Saturday, July 16, 2016

Waypoint Entertainment Acquires Film Rights to Image Comics' "Plutona"

WAYPOINT ENTERTAINMENT ACQUIRES LEMIRE AND LENOX’S PLUTONA

Addictive Pictures to produce alongside Waypoint Entertainment under their first-look deal

LOS ANGELES — Waypoint Entertainment has acquired the rights to bestselling and award-winning author Jeff Lemire and illustrator Emi Lenox's comic series Plutona, a coming-of-age story which centers on a group of kids who find the body of a famous dead superhero in the woods. Waypoint Entertainment’s Ken Kao (The Nice Guys), will produce with partner Dan Kao and Addictive Pictures' Russell Ackerman (Mama) and John Schoenfelder under their first-look deal.

Image Comics released Plutona, a five-issue limited series, on September 2015 to critical acclaim.

"Emi and I are extremely excited to be working with Waypoint Entertainment and Addictive Pictures to help bring our vision for Plutona to the big screen,” said Lemire. “Plutona has been a labor of love for us and we were very careful about finding a home for it, and we are thrilled that the team at Addictive and Waypoint share our passion for the story and for its potential as a film."

Lemire is the author of titles including the Essex County Trilogy, Sweet Tooth, The Nobody, and wrote a run of Animal Man. He is known for his moody, humanistic stories and sketchy, cinematic, black-and-white art and has worked extensively with DC and Marvel Comics.
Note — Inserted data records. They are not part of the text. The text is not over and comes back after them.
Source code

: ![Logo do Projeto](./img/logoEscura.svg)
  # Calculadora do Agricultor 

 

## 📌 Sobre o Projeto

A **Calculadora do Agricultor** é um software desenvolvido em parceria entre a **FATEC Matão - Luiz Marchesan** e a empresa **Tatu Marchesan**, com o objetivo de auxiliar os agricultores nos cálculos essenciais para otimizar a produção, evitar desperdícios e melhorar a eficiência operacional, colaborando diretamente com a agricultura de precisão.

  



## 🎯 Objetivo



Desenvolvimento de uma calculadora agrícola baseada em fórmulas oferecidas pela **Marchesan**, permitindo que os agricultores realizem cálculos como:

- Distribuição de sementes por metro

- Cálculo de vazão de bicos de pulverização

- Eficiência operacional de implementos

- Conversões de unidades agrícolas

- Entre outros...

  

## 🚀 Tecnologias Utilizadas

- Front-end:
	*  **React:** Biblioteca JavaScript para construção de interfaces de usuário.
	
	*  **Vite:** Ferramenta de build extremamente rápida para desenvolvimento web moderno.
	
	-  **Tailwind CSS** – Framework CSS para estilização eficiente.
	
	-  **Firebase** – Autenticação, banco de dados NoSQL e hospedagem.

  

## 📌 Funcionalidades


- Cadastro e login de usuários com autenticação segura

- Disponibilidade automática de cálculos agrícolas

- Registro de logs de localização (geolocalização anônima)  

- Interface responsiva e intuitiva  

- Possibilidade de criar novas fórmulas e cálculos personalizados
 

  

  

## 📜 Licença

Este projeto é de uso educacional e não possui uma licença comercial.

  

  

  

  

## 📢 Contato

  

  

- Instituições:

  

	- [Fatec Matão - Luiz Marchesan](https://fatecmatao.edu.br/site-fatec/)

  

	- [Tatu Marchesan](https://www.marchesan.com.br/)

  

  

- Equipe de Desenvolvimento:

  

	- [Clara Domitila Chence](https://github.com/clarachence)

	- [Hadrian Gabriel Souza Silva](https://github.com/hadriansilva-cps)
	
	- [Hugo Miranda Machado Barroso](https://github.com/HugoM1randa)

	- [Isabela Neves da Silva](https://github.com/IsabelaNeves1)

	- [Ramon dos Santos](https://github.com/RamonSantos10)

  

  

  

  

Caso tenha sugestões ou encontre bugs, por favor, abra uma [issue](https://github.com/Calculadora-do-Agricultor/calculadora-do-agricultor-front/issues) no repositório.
Lenox is perhaps best known for her diary comic Emitown, as well as having work featured in such critically-acclaimed series as Nowhere Men, Madman, Glory, and Sweet Tooth.

Lemire is represented by Angela Cheng Caplan of Cheng Caplan Company and attorney Allison Binder of Smelkinson, Genow, Stone, Binder & Christopher LLP.
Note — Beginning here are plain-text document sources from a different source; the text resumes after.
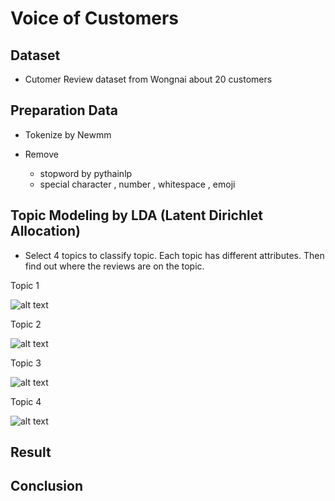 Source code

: # Voice of Customers

## Dataset

  - Cutomer Review dataset from Wongnai about 20 customers

## Preparation Data

  - Tokenize by Newmm

  - Remove
       - stopword by pythainlp
       - special character , number , whitespace , emoji

## Topic Modeling by LDA (Latent Dirichlet Allocation)

  - Select 4 topics to classify topic. Each topic has different attributes. Then find out where the reviews are on the topic.

Topic 1

![alt text](https://github.com/PisutSukpool/BADS7105-CRM-analytics-and-intelligence/blob/main/Homework%2011/topic1.png?raw=true)

Topic 2

![alt text](https://github.com/PisutSukpool/BADS7105-CRM-analytics-and-intelligence/blob/main/Homework%2011/topic2.png?raw=true)

Topic 3

![alt text](https://github.com/PisutSukpool/BADS7105-CRM-analytics-and-intelligence/blob/main/Homework%2011/topic3.png?raw=true)

Topic 4

![alt text](https://github.com/PisutSukpool/BADS7105-CRM-analytics-and-intelligence/blob/main/Homework%2011/topic4.png?raw=true)

## Result


## Conclusion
Waypoint Entertainment recently acquired the rights to two Mark Millar properties, American Jesus and Supercrooks, which Ken Kao will produce with partner Dan Kao and Addictive Pictures. They are also in pre-production on the sci-fi thriller Tau, directed by Federico D’ Alessandro and starring Maika Monroe and Ed Skrein.

Waypoint Entertainment is a film and television development, production, and finance company with a slate that includes: Scott Cooper’s Hostiles starring Christian Bale and Rosamund Pike; Martin Zandvliet’s The Outsider starring Jared Leto; Shane Black’s detective thriller The Nice Guys starring Russell Crowe and Ryan Gosling; Gus Van Sant’s The Sea of Trees starring Matthew McConaughey, Ken Watanabe, and Naomi Watts; and Terrence Malick's Weightless starring Ryan Gosling Michael Fassbender, Natalie Portman, Cate Blanchett, and Rooney Mara.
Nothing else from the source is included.